## Task directions
The reply should hold every line of the data below, unchanged, and none of the pictures.
----
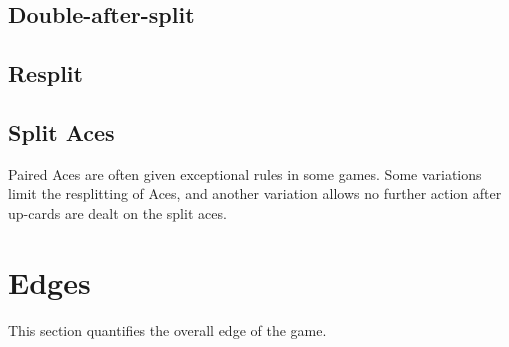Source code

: \subsection{Double-after-split}
\label{sec:basic:DAS}

\subsection{Resplit}
\label{sec:basic:resplit}

\subsection{Split Aces}
\label{sec:basic:split-aces}

Paired Aces are often given exceptional rules in some games.
Some variations limit the resplitting of Aces, 
and another variation allows no further action after
up-cards are dealt on the split aces.  


\section{Edges}
\label{sec:basic:edges}

This section quantifies the overall edge of the game.

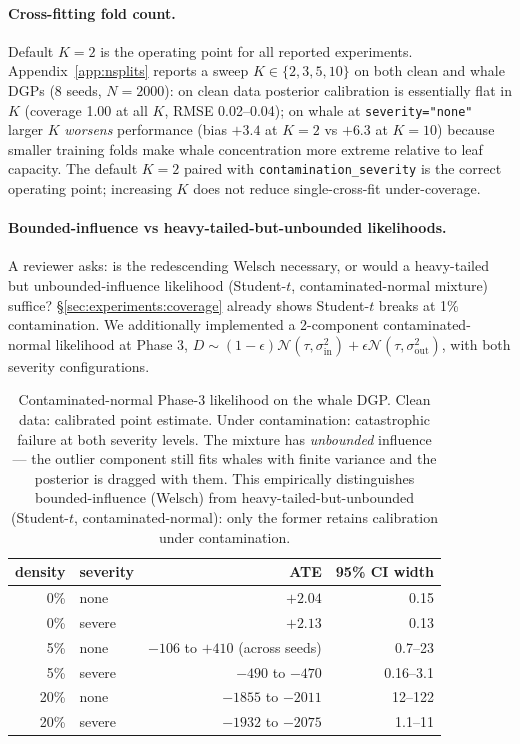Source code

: \paragraph{Cross-fitting fold count.}
Default $K = 2$ is the operating point for all reported experiments.
Appendix~\ref{app:nsplits} reports a sweep $K \in \{2, 3, 5, 10\}$
on both clean and whale DGPs (8 seeds, $N = 2000$): on clean data
posterior calibration is essentially flat in $K$ (coverage 1.00 at
all $K$, RMSE 0.02--0.04); on whale at \texttt{severity="none"}
larger $K$ \emph{worsens} performance (bias $+3.4$ at $K=2$ vs $+6.3$
at $K=10$) because smaller training folds make whale concentration
more extreme relative to leaf capacity. The default $K=2$ paired
with \texttt{contamination\_severity} is the correct operating
point; increasing $K$ does not reduce single-cross-fit
under-coverage.

\paragraph{Bounded-influence vs heavy-tailed-but-unbounded likelihoods.}
A reviewer asks: is the redescending Welsch necessary, or would
a heavy-tailed but unbounded-influence likelihood (Student-$t$,
contaminated-normal mixture) suffice? \S\ref{sec:experiments:coverage}
already shows Student-$t$ breaks at 1\% contamination. We
additionally implemented a 2-component contaminated-normal
likelihood at Phase 3, $D \sim (1-\epsilon)\mathcal{N}(\tau, \sigma_{\text{in}}^2) +
\epsilon \mathcal{N}(\tau, \sigma_{\text{out}}^2)$, with both severity
configurations.

\begin{table}[!t]
\centering
\small
\begin{tabular}{rlrr}
\toprule
density & severity & ATE & 95\% CI width \\
\midrule
0\%   & none    & $+2.04$    & 0.15 \\
0\%   & severe  & $+2.13$    & 0.13 \\
5\%   & none    & $-106$ to $+410$ (across seeds) & 0.7--23 \\
5\%   & severe  & $-490$ to $-470$               & 0.16--3.1 \\
20\%  & none    & $-1855$ to $-2011$             & 12--122 \\
20\%  & severe  & $-1932$ to $-2075$             & 1.1--11 \\
\bottomrule
\end{tabular}
\caption{Contaminated-normal Phase-3 likelihood on the whale DGP.
Clean data: calibrated point estimate. Under contamination:
catastrophic failure at both severity levels. The mixture has
\emph{unbounded} influence --- the outlier component still fits whales
with finite variance and the posterior is dragged with them. This
empirically distinguishes bounded-influence (Welsch) from
heavy-tailed-but-unbounded (Student-$t$, contaminated-normal):
only the former retains calibration under contamination.}
\label{tab:contam_normal}
\end{table}

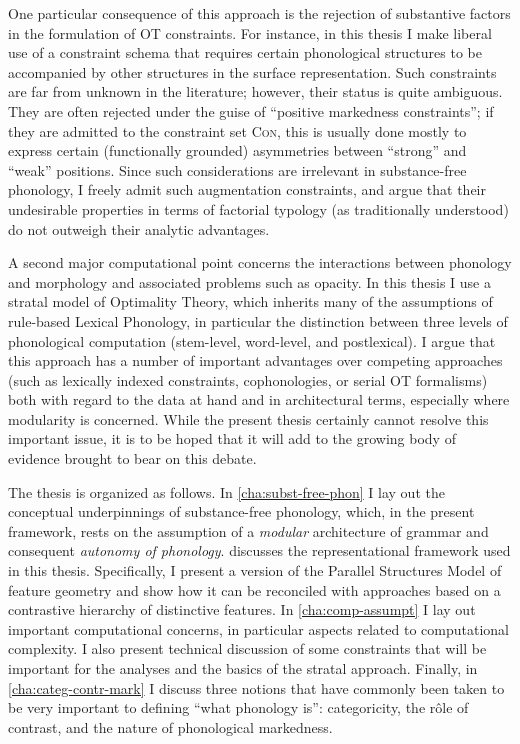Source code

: One particular consequence of this approach is the rejection of substantive factors in the formulation of OT constraints. For instance, in this thesis I make liberal use of a constraint schema that requires certain phonological structures to be accompanied by other structures in the surface representation. Such constraints are far from unknown in the literature; however, their status is quite ambiguous. They are often rejected under the guise of \enquote{positive markedness constraints}; if they are admitted to the constraint set \textsc{Con}, this is usually done mostly to express certain (functionally grounded) asymmetries between \enquote{strong} and \enquote{weak} positions. Since such considerations are irrelevant in substance\hyp free phonology, I freely admit such augmentation constraints, and argue that their undesirable properties in terms of factorial typology (as traditionally understood) do not outweigh their analytic advantages.

A second major computational point concerns the interactions between phonology and morphology and associated problems such as opacity. In this thesis I use a stratal model of Optimality Theory, which inherits many of the assumptions of rule\hyp based Lexical Phonology, in particular the distinction between three levels of phonological computation (stem\hyp level, word\hyp level, and postlexical). I argue that this approach has a number of important advantages over competing approaches (such as lexically indexed constraints, cophonologies, or serial OT formalisms) both with regard to the data at hand and in architectural terms, especially where modularity is concerned. While the present thesis certainly cannot resolve this important issue, it is to be hoped that it will add to the growing body of evidence brought to bear on this debate.

The thesis is organized as follows. In \cref{cha:subst-free-phon} I lay out the conceptual underpinnings of substance\hyp free phonology, which, in the present framework, rests on the assumption of a \emph{modular} architecture of grammar and consequent \emph{autonomy of phonology}.  discusses the representational framework used in this thesis. Specifically, I present a version of the Parallel Structures Model of feature geometry and show how it can be reconciled with approaches based on a contrastive hierarchy of distinctive features. In \cref{cha:comp-assumpt} I lay out important computational concerns, in particular aspects related to computational complexity. I also present technical discussion of some constraints that will be important for the analyses and the basics of the stratal approach. Finally, in \cref{cha:categ-contr-mark} I discuss three notions that have commonly been taken to be very important to defining \enquote{what phonology is}: categoricity, the rôle of contrast, and the nature of phonological markedness.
----
## Your solution
Source code

: \subsection{Double-after-split}
\label{sec:basic:DAS}

\subsection{Resplit}
\label{sec:basic:resplit}

\subsection{Split Aces}
\label{sec:basic:split-aces}

Paired Aces are often given exceptional rules in some games.
Some variations limit the resplitting of Aces, 
and another variation allows no further action after
up-cards are dealt on the split aces.  


\section{Edges}
\label{sec:basic:edges}

This section quantifies the overall edge of the game.

Source code

: \paragraph{Cross-fitting fold count.}
Default $K = 2$ is the operating point for all reported experiments.
Appendix~\ref{app:nsplits} reports a sweep $K \in \{2, 3, 5, 10\}$
on both clean and whale DGPs (8 seeds, $N = 2000$): on clean data
posterior calibration is essentially flat in $K$ (coverage 1.00 at
all $K$, RMSE 0.02--0.04); on whale at \texttt{severity="none"}
larger $K$ \emph{worsens} performance (bias $+3.4$ at $K=2$ vs $+6.3$
at $K=10$) because smaller training folds make whale concentration
more extreme relative to leaf capacity. The default $K=2$ paired
with \texttt{contamination\_severity} is the correct operating
point; increasing $K$ does not reduce single-cross-fit
under-coverage.

\paragraph{Bounded-influence vs heavy-tailed-but-unbounded likelihoods.}
A reviewer asks: is the redescending Welsch necessary, or would
a heavy-tailed but unbounded-influence likelihood (Student-$t$,
contaminated-normal mixture) suffice? \S\ref{sec:experiments:coverage}
already shows Student-$t$ breaks at 1\% contamination. We
additionally implemented a 2-component contaminated-normal
likelihood at Phase 3, $D \sim (1-\epsilon)\mathcal{N}(\tau, \sigma_{\text{in}}^2) +
\epsilon \mathcal{N}(\tau, \sigma_{\text{out}}^2)$, with both severity
configurations.

\begin{table}[!t]
\centering
\small
\begin{tabular}{rlrr}
\toprule
density & severity & ATE & 95\% CI width \\
\midrule
0\%   & none    & $+2.04$    & 0.15 \\
0\%   & severe  & $+2.13$    & 0.13 \\
5\%   & none    & $-106$ to $+410$ (across seeds) & 0.7--23 \\
5\%   & severe  & $-490$ to $-470$               & 0.16--3.1 \\
20\%  & none    & $-1855$ to $-2011$             & 12--122 \\
20\%  & severe  & $-1932$ to $-2075$             & 1.1--11 \\
\bottomrule
\end{tabular}
\caption{Contaminated-normal Phase-3 likelihood on the whale DGP.
Clean data: calibrated point estimate. Under contamination:
catastrophic failure at both severity levels. The mixture has
\emph{unbounded} influence --- the outlier component still fits whales
with finite variance and the posterior is dragged with them. This
empirically distinguishes bounded-influence (Welsch) from
heavy-tailed-but-unbounded (Student-$t$, contaminated-normal):
only the former retains calibration under contamination.}
\label{tab:contam_normal}
\end{table}

Source code

: One particular consequence of this approach is the rejection of substantive factors in the formulation of OT constraints. For instance, in this thesis I make liberal use of a constraint schema that requires certain phonological structures to be accompanied by other structures in the surface representation. Such constraints are far from unknown in the literature; however, their status is quite ambiguous. They are often rejected under the guise of \enquote{positive markedness constraints}; if they are admitted to the constraint set \textsc{Con}, this is usually done mostly to express certain (functionally grounded) asymmetries between \enquote{strong} and \enquote{weak} positions. Since such considerations are irrelevant in substance\hyp free phonology, I freely admit such augmentation constraints, and argue that their undesirable properties in terms of factorial typology (as traditionally understood) do not outweigh their analytic advantages.

A second major computational point concerns the interactions between phonology and morphology and associated problems such as opacity. In this thesis I use a stratal model of Optimality Theory, which inherits many of the assumptions of rule\hyp based Lexical Phonology, in particular the distinction between three levels of phonological computation (stem\hyp level, word\hyp level, and postlexical). I argue that this approach has a number of important advantages over competing approaches (such as lexically indexed constraints, cophonologies, or serial OT formalisms) both with regard to the data at hand and in architectural terms, especially where modularity is concerned. While the present thesis certainly cannot resolve this important issue, it is to be hoped that it will add to the growing body of evidence brought to bear on this debate.

The thesis is organized as follows. In \cref{cha:subst-free-phon} I lay out the conceptual underpinnings of substance\hyp free phonology, which, in the present framework, rests on the assumption of a \emph{modular} architecture of grammar and consequent \emph{autonomy of phonology}.  discusses the representational framework used in this thesis. Specifically, I present a version of the Parallel Structures Model of feature geometry and show how it can be reconciled with approaches based on a contrastive hierarchy of distinctive features. In \cref{cha:comp-assumpt} I lay out important computational concerns, in particular aspects related to computational complexity. I also present technical discussion of some constraints that will be important for the analyses and the basics of the stratal approach. Finally, in \cref{cha:categ-contr-mark} I discuss three notions that have commonly been taken to be very important to defining \enquote{what phonology is}: categoricity, the rôle of contrast, and the nature of phonological markedness.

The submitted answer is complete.